Last Updated: 13 Dec, 2020

Covid Spread

Hard
Asked in companies
MicrosoftAmazonFlipkart limited

Problem statement

You are given a city which contains 'N' x 'M' houses, where each house can have one of the following three conditions :

1. The value ‘0’ represents an empty house,
2. The value ‘1’ represents a non-infected person,
3. The value ‘2’ represents an infected person.

It takes one day to propagate the infection from an infected house to its adjacent (Front, Back, Left, Right) non-empty and non-infected house. An empty house can only break the line of propagation of infection.

You need to return the minimum number of days Covid will take to infect each and every house in the city. And for the God’s sake if this is impossible, return -1 instead.

Input format :
The first line contains a single integer ‘T’ denoting the number of test cases. Then 'T' test cases follow.

The first line of each test case will contain two integers ‘N’ and ‘M’ denoting the number of rows and columns, respectively.

Next ‘N’ lines contain ‘M’ space-separated integers each denoting the conditions of the house in the city as above explained.
Output format :
For each test case, print the minimum number of days Covid will take to infect each and every person in the city. If this is impossible, print -1 instead.

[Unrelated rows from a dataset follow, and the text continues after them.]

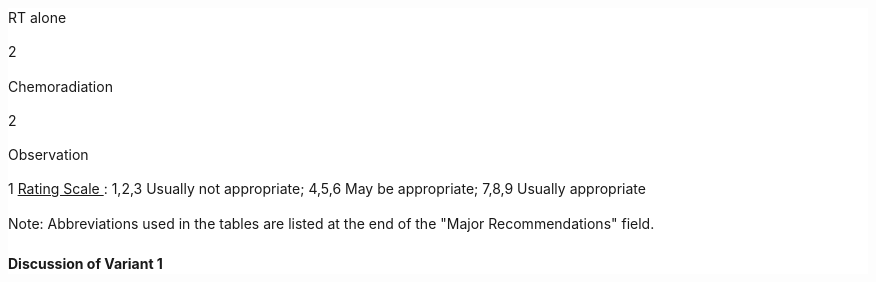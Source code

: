    <td valign="top">
    <p>
     RT alone
    </p>
   </td>
   <td class="Center" valign="top">
    2
   </td>
   <td valign="top">
   </td>
  </tr>
  <tr>
   <td valign="top">
    <p>
     Chemoradiation
    </p>
   </td>
   <td class="Center" valign="top">
    2
   </td>
   <td valign="top">
   </td>
  </tr>
  <tr>
   <td valign="top">
    <p>
     Observation
    </p>
   </td>
   <td class="Center" valign="top">
    1
   </td>
   <td valign="top">
   </td>
  </tr>
 </tbody>
 <tfoot>
  <tr>
   <th colspan="3" valign="top">
    <span style="text-decoration: underline;">
     Rating Scale
    </span>
    : 1,2,3 Usually not appropriate; 4,5,6 May be appropriate; 7,8,9 Usually appropriate
   </th>
  </tr>
 </tfoot>
</table>


Note: Abbreviations used in the tables are listed at the end of the "Major Recommendations" field. 


####  Discussion of Variant 1 

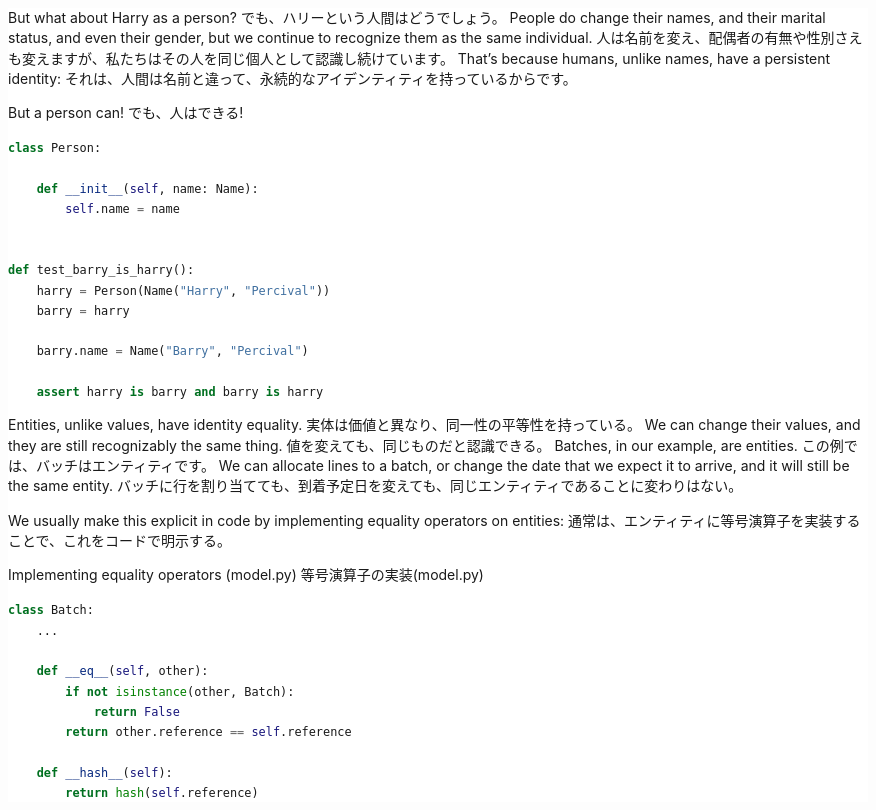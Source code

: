 But what about Harry as a person?
でも、ハリーという人間はどうでしょう。
People do change their names, and their marital status, and even their gender, but we continue to recognize them as the same individual.
人は名前を変え、配偶者の有無や性別さえも変えますが、私たちはその人を同じ個人として認識し続けています。
That’s because humans, unlike names, have a persistent identity:
それは、人間は名前と違って、永続的なアイデンティティを持っているからです。

But a person can!
でも、人はできる!

```python
class Person:

    def __init__(self, name: Name):
        self.name = name


def test_barry_is_harry():
    harry = Person(Name("Harry", "Percival"))
    barry = harry

    barry.name = Name("Barry", "Percival")

    assert harry is barry and barry is harry
```

Entities, unlike values, have identity equality.
実体は価値と異なり、同一性の平等性を持っている。
We can change their values, and they are still recognizably the same thing.
値を変えても、同じものだと認識できる。
Batches, in our example, are entities.
この例では、バッチはエンティティです。
We can allocate lines to a batch, or change the date that we expect it to arrive, and it will still be the same entity.
バッチに行を割り当てても、到着予定日を変えても、同じエンティティであることに変わりはない。

We usually make this explicit in code by implementing equality operators on entities:
通常は、エンティティに等号演算子を実装することで、これをコードで明示する。

Implementing equality operators (model.py)
等号演算子の実装(model.py)

```python
class Batch:
    ...

    def __eq__(self, other):
        if not isinstance(other, Batch):
            return False
        return other.reference == self.reference

    def __hash__(self):
        return hash(self.reference)
```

The output of every test case will be printed in a separate line.
Note :
You do not need to print anything, It has already been taken care of. Just implement the given function.
Constraints :
1 <= 'T' <= 50
1 <= 'N', 'M' <= 100
0 <= 'houses[i][j]' <= 2

Where houses[i][j] denotes the condition of (i,j) house in the city.

Time limit: 1 sec

Approaches

01 Approach

The idea here is to go through all the houses in the city and we can do that in multiple days. Every day, Covid spreads to the houses that are adjacent to the infected houses on the last day.

Now thinking of the worst-case scenario where one of the corners of the city of size N x M is an infected house and the rest all the houses in the city are non-empty and non-infected, for example:

 

2 1 1 1

1 1 1 1

1 1 1 1

 

Here, it will take M+N-1 i.e. 6 days to spread the pandemic in the whole city.

 

We need to explore all the possibilities where there is a new house infected which was non-infected on the previous day.

So we will go for each day, and check whether we get a new infected house or not. When we reach such a condition where no new infected house found, we can stop exploring and return to the previous day (because there is no change in the condition of the city from the previous day to the current day) if and only if there is no such house which is still non-infected else, return -1. Apart from that if we have found a newly added infected house which was non-infected on the previous day, all the houses that are adjacent to that infected house also become infected so we will go for the next day.

02 Approach

The idea is to use Breadth-First Search. The condition of a house to become infected is when they are adjacent to the infected house. In the previous approach, the idea was based on BFS but the implementation was quite inefficient. So that time can be reduced by using this efficient approach of BFS.

 

Steps:

 

  1. Create an empty queue, let's say infected, which will store a pair of (i, j), where (i, j) denotes the position of the house in the city. And create two variables, first name as minDay which stores the minimum number of days to get all the infected houses in the city and second name as nonInfHouse which will store the number of the non-infected houses.
  2. Find all the infected houses and push the indices into the queue. And for every non-infected house, we will increment the nonInfHouse.
  3. Run a loop While the queue (infected) is not empty.
    1. While spreading the adjacent houses, make sure that the number of days i.e. minDays are incremented only once. And it is not incremented if there are no adjacent non-infected and non-empty houses.
    2. We dequeue positions of the house from the front of the queue (infected), for each position which is infected we keep on making the adjacent all the houses that are adjacent to that infected house also become infected if and only if they are non-empty and non-infected.
  4. Finally, return the minimum number of days i.e. minDay if and only if there is no such house which is still non-infected else, return -1.